National Rail annual entry and exit
- 2022–23: 8.340 million
- 2023–24: ▲13.237 million
- 2024–25: ▲13.756 million

Key dates
- 24 May 2022: Opening

Other information
- External links: Departures; Facilities;
- Coordinates: 51°29′30″N 0°04′19″E﻿ / ﻿51.491578°N 0.071819°E

= Woolwich railway station =

Railway station in London, England

Woolwich railway station is an Elizabeth line station in Woolwich in London, England which opened on 24 May 2022, and has up to 12 trains per hour to Canary Wharf and Central London. It is in London fare zone 4.

This station received almost 9 million passengers in the first year of its opening.

==History==
Woolwich railway station (not to be confused with the similarly named Woolwich Arsenal or Woolwich Dockyard stations) was built as part of the Crossrail rail project to provide infrastructure for the Elizabeth line. Crossrail was jointly sponsored by the Department for Transport (DfT) and Transport for London (TfL). The construction of a station at Woolwich was not proposed as part of the original Crossrail route.
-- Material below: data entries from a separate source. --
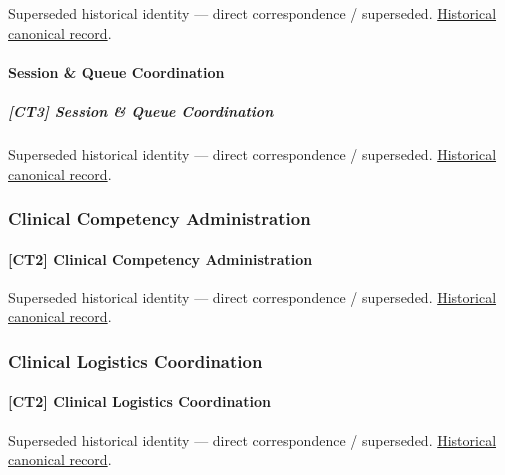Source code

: \par\label{element:0856d2daf2ba4b92b5390b38b98efb54}
Superseded historical identity — direct correspondence / superseded. \href{../../../../continuum/strategy/capability/0856d2daf2ba4b92b5390b38b98efb54.md}{Historical canonical record}.\par

\paragraph{Session \& Queue Coordination}

\subparagraph{[CT3] Session \& Queue Coordination}

\par\label{element:5298c6170cef4f05a6d956da716071bd}
Superseded historical identity — direct correspondence / superseded. \href{../../../../continuum/strategy/capability/5298c6170cef4f05a6d956da716071bd.md}{Historical canonical record}.\par

\subsubsection{Clinical Competency Administration}

\paragraph{[CT2] Clinical Competency Administration}

\par\label{element:8a4b918e1c9d47bb99daf2b42008ab39}
Superseded historical identity — direct correspondence / superseded. \href{../../../../continuum/strategy/capability/8a4b918e1c9d47bb99daf2b42008ab39.md}{Historical canonical record}.\par

\subsubsection{Clinical Logistics Coordination}

\paragraph{[CT2] Clinical Logistics Coordination}

\par\label{element:90a782ff2d004fa984ae0465528b2253}
Superseded historical identity — direct correspondence / superseded. \href{../../../../continuum/strategy/capability/90a782ff2d004fa984ae0465528b2253.md}{Historical canonical record}.\par

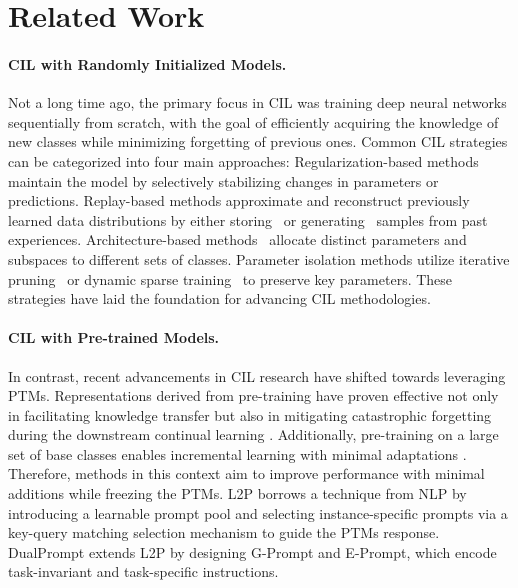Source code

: \section{Related Work}

\paragraph{CIL with Randomly Initialized Models.}
Not a long time ago, the primary focus in CIL was training deep neural networks sequentially from scratch, with the goal of efficiently acquiring the knowledge of new classes while minimizing forgetting of previous ones. Common CIL strategies can be categorized into four main approaches: Regularization-based methods \cite{ewc, lwf, mas, si} maintain the model by selectively stabilizing changes in parameters or predictions.
Replay-based methods approximate and reconstruct previously learned data distributions by either storing~\cite{icarl, gdumb, gem, bic, wa, rainbow, rmm, cls-er, esmer} or generating~\cite{decebal2016gen, shin2017continual, he2018exemplar, hu2019overcoming, fetril} samples from past experiences.
Architecture-based methods~\cite{expertgate, der, foster, par, memo} allocate distinct parameters and subspaces to different sets of classes. 
Parameter isolation methods utilize iterative pruning~\cite{packnet, clnp, supsup, cps} or dynamic sparse training~\cite{nispa, wsn, sparcl, softsubnet} to preserve key parameters.
These strategies have laid the foundation for advancing CIL methodologies.
\paragraph{CIL with Pre-trained Models.}
In contrast, recent advancements in CIL research have shifted towards leveraging PTMs. Representations derived from pre-training have proven effective not only in facilitating knowledge transfer but also in mitigating catastrophic forgetting during the downstream continual learning \cite{ptm_effect1, ptm_effect2}. Additionally, pre-training on a large set of base classes enables incremental learning with minimal adaptations \cite{ptm_effect3}. Therefore, methods in this context aim to improve performance with minimal additions while freezing the PTMs.
L2P \cite{l2p} borrows a technique from NLP by introducing a learnable prompt pool and selecting instance-specific prompts via a key-query matching selection mechanism to guide the PTMs response. 
DualPrompt \cite{dualprompt} extends L2P by designing G-Prompt and E-Prompt, which encode task-invariant and task-specific instructions. 


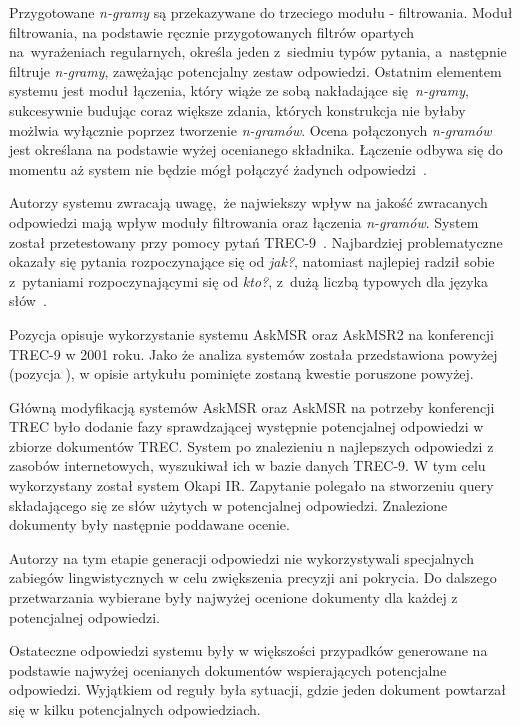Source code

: Przygotowane \emph{n-gramy} są przekazywane do trzeciego modułu - filtrowania. Moduł filtrowania, na podstawie ręcznie przygotowanych filtrów opartych na~wyrażeniach regularnych, określa jeden z~siedmiu typów pytania, a~następnie filtruje \emph{n-gramy}, zawężając potencjalny zestaw odpowiedzi. Ostatnim elementem systemu jest moduł łączenia, który wiąże ze sobą nakładające się \emph{n-gramy}, sukcesywnie budując coraz większe zdania, których konstrukcja nie byłaby możlwia wyłącznie poprzez tworzenie \emph{n-gramów}. Ocena połączonych \emph{n-gramów} jest określana na podstawie wyżej ocenianego składnika. Łączenie odbywa się do momentu aż system nie będzie mógł połączyć żadynch odpowiedzi~\cite{brill2002analysis}.

Autorzy systemu zwracają uwagę, że najwiekszy wpływ na jakość zwracanych odpowiedzi mają wpływ moduły filtrowania oraz łączenia \emph{n-gramów}. System został przetestowany przy pomocy pytań TREC-9~\cite{voorhees2001trec}. Najbardziej problematyczne okazały się pytania rozpoczynające się od \emph{jak?}, natomiast najlepiej radził sobie z~pytaniami rozpoczynającymi się od \emph{kto?}, z~dużą liczbą typowych dla języka słów~\cite{brill2002analysis}.

Pozycja \cite{brill2001data} opisuje wykorzystanie systemu AskMSR oraz AskMSR2 na konferencji TREC-9 w 2001 roku. Jako że analiza systemów została przedstawiona powyżej (pozycja \cite{brill2002analysis}), w opisie artykułu pominięte zostaną kwestie poruszone powyżej.

Główną modyfikacją systemów AskMSR oraz AskMSR na potrzeby konferencji TREC było dodanie fazy sprawdzającej występnie potencjalnej odpowiedzi w zbiorze dokumentów TREC. System po znalezieniu n najlepszych odpowiedzi z zasobów internetowych, wyszukiwał ich w bazie danych TREC-9. W tym celu wykorzystany został system Okapi IR. Zapytanie polegało na stworzeniu query składającego się ze słów użytych w potencjalnej odpowiedzi. Znalezione dokumenty były następnie poddawane ocenie.

Autorzy \cite{brill2001data} na tym etapie generacji odpowiedzi nie wykorzystywali specjalnych zabiegów lingwistycznych w celu zwiększenia precyzji ani pokrycia. Do dalszego przetwarzania wybierane były najwyżej ocenione dokumenty dla każdej z potencjalnej odpowiedzi.

Ostateczne odpowiedzi systemu były w większości przypadków generowane na podstawie najwyżej ocenianych dokumentów wspierających potencjalne odpowiedzi. Wyjątkiem od reguły była sytuacji, gdzie jeden dokument powtarzał się w kilku potencjalnych odpowiedziach.


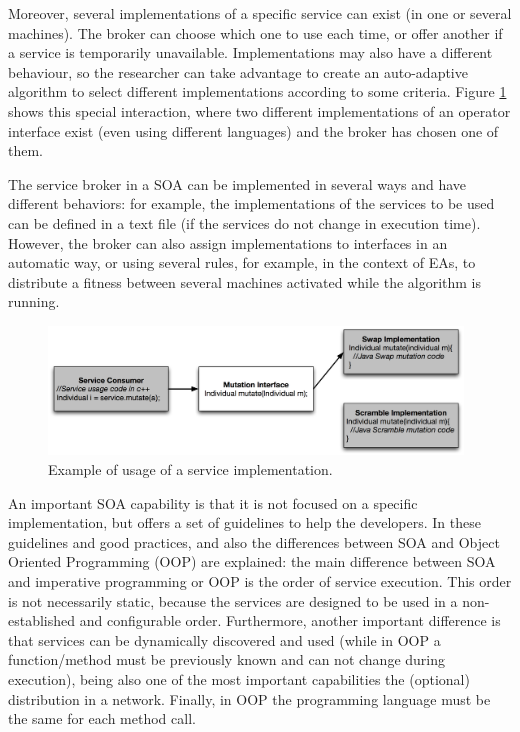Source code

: Moreover, several implementations of a specific service  can exist (in one or several machines). The broker can choose which one to use  each time, or offer another if a service is temporarily unavailable. Implementations  may also have a different behaviour, so the researcher can take advantage to create an auto-adaptive algorithm to select different implementations according to some criteria. Figure \ref{fig:servicebasic} shows this special interaction, where two different implementations of an operator interface exist (even using different languages) and the broker has chosen one of them.


The service broker in a SOA can be implemented in several ways and have
different behaviors: for example, the implementations of the services to be used can be
defined in a text file (if the services do not change in execution
time). However, the broker can also assign implementations to
interfaces in an automatic way, or using several rules, for example, in the context of EAs,
to distribute a fitness between several machines activated while the
algorithm is running. 


\begin{figure}
\centering
\includegraphics[width=26pc]{gfx/soa/exampleSOA.jpg}
\caption{Example of usage of a service implementation.}
\label{fig:servicebasic}
\end{figure}




An important SOA capability is that it is not focused on a specific
implementation, but offers a set of guidelines to help the
developers. In \citep{Arsanjani2008SOMA} these guidelines and good practices, and also the differences between SOA and Object Oriented
Programming (OOP) are
explained: the main difference between SOA and imperative programming or OOP is the order of service execution. This order is not necessarily static, because the services are designed to be used in a non-established and configurable order. Furthermore, another important difference is that services can be dynamically discovered and used (while in OOP a function/method must be previously known and can not change during execution), being also one of the most important capabilities the (optional) distribution in a network. Finally, in OOP the programming language must be the same for each method call.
However, after talks between Greenwich London Borough Council and developer Berkeley Homes about the £162 million required for the station, the House of Commons Select Committee recognised its inclusion in March 2007.

===Construction===
In May 2021, Crossrail said that Woolwich station had recently entered the T-12 process, meaning that the station was considered to be 12 weeks away from handover to TfL. Reaching this milestone meant that work was now focused on testing and commissioning systems, and the contractor began demobilising staff across the site. The station was officially handed over to TfL on 25 June 2021, and opened along with the rest of the Elizabeth line from Paddington to Abbey Wood on 24 May 2022.

== Site ==

The station was built on the southeast portion of the Elizabeth line that ends at Abbey Wood, and is the penultimate station on this branch. The Woolwich redevelopment site at Royal Arsenal is a modern waterside housing and retail development area adjacent to the station. It is spread across approximately 30 ha of land and is being developed by Berkeley Homes.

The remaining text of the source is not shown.